Mark Walters, the host of Armed America Radio, claims that ChatGPT defamed him when it responded to a journalist’s request for a case text summary by making bizarre and entirely unfounded claims that Walters had defrauded and embezzled funds from a non-profit organization that had recently given him an award.
A Georgia-based radio host has filed a defamation lawsuit against OpenAI, claiming that ChatGPT generated and propagated false information.
According to The Verge, the lawsuit was filed on behalf of Mark Walters, the host of Armed America Radio.
Walters, who bills his show as the “loudest voice in America fighting for gun rights,” claims that ChatGPT misinterpreted publicly-accessible information, generating content that indicated the Armed America Radio host had defrauded and embezzled funds from a non-profit organization.
ChatGPT, notes The Verge, created the allegedly defamatory content in response to an information request submitted by journalist Fred Riehl.
Riehl had asked ChatGPT, a popular and ordinarily free-to-use artificial intelligence program, to summarize a lawsuit that the Second Amendment Foundation had filed in a federal court.
In its lawsuit, the Second Amendment Foundation accused Washington state Attorney General Robert Ferguson of “misuse of legal process to pursue private vendettas and stamp out dissent.”

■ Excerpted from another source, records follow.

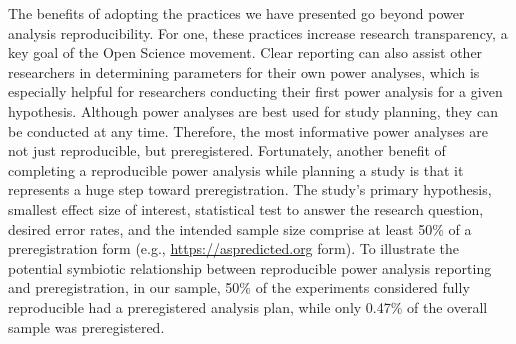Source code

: \documentclass[
  man, donotrepeattitle,mask,floatsintext]{apa7}
\begin{document}
The benefits of adopting the practices we have presented go beyond power analysis reproducibility. For one, these practices increase research transparency, a key goal of the Open Science movement. Clear reporting can also assist other researchers in determining parameters for their own power analyses, which is especially helpful for researchers conducting their first power analysis for a given hypothesis. Although power analyses are best used for study planning, they can be conducted at any time. Therefore, the most informative power analyses are not just reproducible, but preregistered. Fortunately, another benefit of completing a reproducible power analysis while planning a study is that it represents a huge step toward preregistration. The study's primary hypothesis, smallest effect size of interest, statistical test to answer the research question, desired error rates, and the intended sample size comprise at least 50\% of a preregistration form (e.g., \url{https://aspredicted.org} form). To illustrate the potential symbiotic relationship between reproducible power analysis reporting and preregistration, in our sample, 50\% of the experiments considered fully reproducible had a preregistered analysis plan, while only 0.47\% of the overall sample was preregistered.

\clearpage
\end{document}
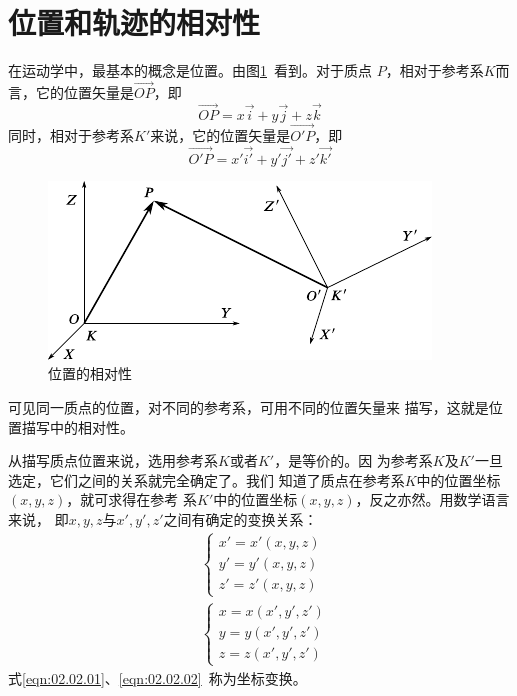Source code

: \section{位置和轨迹的相对性}\label{sec:02.02}

在运动学中，最基本的概念是位置。由图\ref{fig:02.01}~看到。对于质点
$P$，相对于参考系$K$而言，它的位置矢量是$\vec{OP}$，即
\begin{equation*}
  \vec{OP}=x\vec{i}+y\vec{j}+z\vec{k}
\end{equation*}
同时，相对于参考系$K'$来说，它的位置矢量是$\vec{O'P}$，即
\begin{equation*}
  \vec{O'P}=x'\vec{i'}+y'\vec{j'}+z'\vec{k'}
\end{equation*}
\begin{figure}[h]
    \vspace{-1em}
  \centering
  \includegraphics{figure/fig02.01}
  \caption{位置的相对性}
  \label{fig:02.01}
\end{figure}

\clearpage
可见同一质点的位置，对不同的参考系，可用不同的位置矢量来
描写，这就是位置描写中的相对性。

从描写质点位置来说，选用参考系$ K $或者$ K' $，是等价的。因
为参考系$K$及$K'$一旦选定，它们之间的关系就完全确定了。我们
知道了质点在参考系$K$中的位置坐标$\left(x,y,z\right)$，就可求得在参考
系$K'$中的位置坐标$\left(x,y,z\right)$，反之亦然。用数学语言来说，
即$x,y,z$与$x',y',z'$之间有确定的变换关系：
\begin{align}
  \label{eqn:02.02.01}
   & \left\{\begin{array}{l}
              x'=x'\left(x, y, z\right) \\
              y'=y'\left(x, y, z\right) \\
              z'=z'\left(x, y, z\right)
            \end{array}\right.  \\
  \label{eqn:02.02.02}
   & \left\{\begin{array}{l}
              x=x\left(x', y', z'\right) \\
              y=y\left(x', y', z'\right) \\
              z=z\left(x', y', z'\right)
            \end{array}\right.
\end{align}
式\eqref{eqn:02.02.01}、\eqref{eqn:02.02.02}~称为坐标变换。

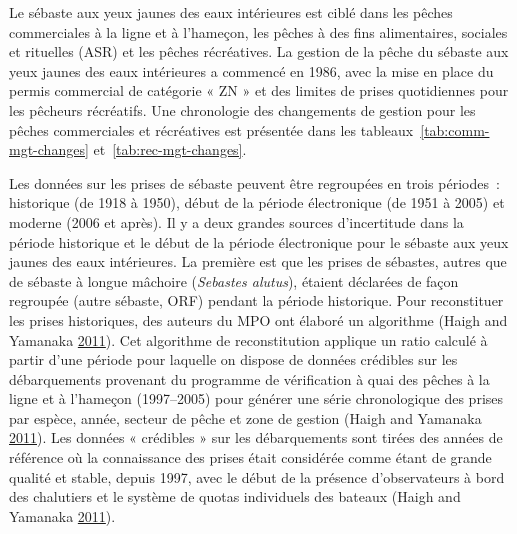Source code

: \documentclass[11pt]{book}
\begin{document}
\clearpage

\label{app:catch-data}

Le sébaste aux yeux jaunes des eaux intérieures est ciblé dans les pêches commerciales à la ligne et à l'hameçon, les pêches à des fins alimentaires, sociales et rituelles (ASR) et les pêches récréatives. La gestion de la pêche du sébaste aux yeux jaunes des eaux intérieures a commencé en 1986, avec la mise en place du permis commercial de catégorie « ZN » et des limites de prises quotidiennes pour les pêcheurs récréatifs. Une chronologie des changements de gestion pour les pêches commerciales et récréatives est présentée dans les tableaux~\ref{tab:comm-mgt-changes} et~\ref{tab:rec-mgt-changes}.

\hypertarget{sec:com-catch-data}{%
\label{sec:com-catch-data}}

Les données sur les prises de sébaste peuvent être regroupées en trois périodes~: historique (de 1918 à 1950), début de la période électronique (de 1951 à 2005) et moderne (2006 et après). Il y a deux grandes sources d'incertitude dans la période historique et le début de la période électronique pour le sébaste aux yeux jaunes des eaux intérieures. La première est que les prises de sébastes, autres que de sébaste à longue mâchoire (\emph{Sebastes alutus}), étaient déclarées de façon regroupée (autre sébaste, ORF) pendant la période historique. Pour reconstituer les prises historiques, des auteurs du MPO ont élaboré un algorithme (Haigh and Yamanaka \protect\hyperlink{ref-haigh2011}{2011}). Cet algorithme de reconstitution applique un ratio calculé à partir d'une période pour laquelle on dispose de données crédibles sur les débarquements provenant du programme de vérification à quai des pêches à la ligne et à l'hameçon (1997--2005) pour générer une série chronologique des prises par espèce, année, secteur de pêche et zone de gestion (Haigh and Yamanaka \protect\hyperlink{ref-haigh2011}{2011}). Les données « crédibles » sur les débarquements sont tirées des années de référence où la connaissance des prises était considérée comme étant de grande qualité et stable, depuis 1997, avec le début de la présence d'observateurs à bord des chalutiers et le système de quotas individuels des bateaux (Haigh and Yamanaka \protect\hyperlink{ref-haigh2011}{2011}).
\end{document}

Walters was never a party to the Foundation’s lawsuit, nor was he even named in the complaint.
However, ChatGPT appears to have not only misstated the facts of the Second Amendment Foundation’s claim, but erroneously implicated Walters in an embezzling scheme.
When responding to Riehl’s request, ChatGPT generated a “complete fabrication” suggesting that the lawsuit accused Walters of embezzling funds while employed by the Second Amendment Foundation.
Somewhat interestingly, when Riehl asked ChatGPT to expand on the elements of the claim that supposedly involved Walters, the program “doubled down,” creating what the radio host’s attorneys have since characterized as “hallucinations.”
“Defendant Mark Walters (‘Walters’) is an individual who resides in Georgia. Walters has served as the Treasurer and Chief Financial Office of SAF since at least 2012. Walters has access to SAF’s bank accounts and financial records and is responsible for maintaining those records and providing financial reports to SAF’s board of directors,” ChatGPT wrote.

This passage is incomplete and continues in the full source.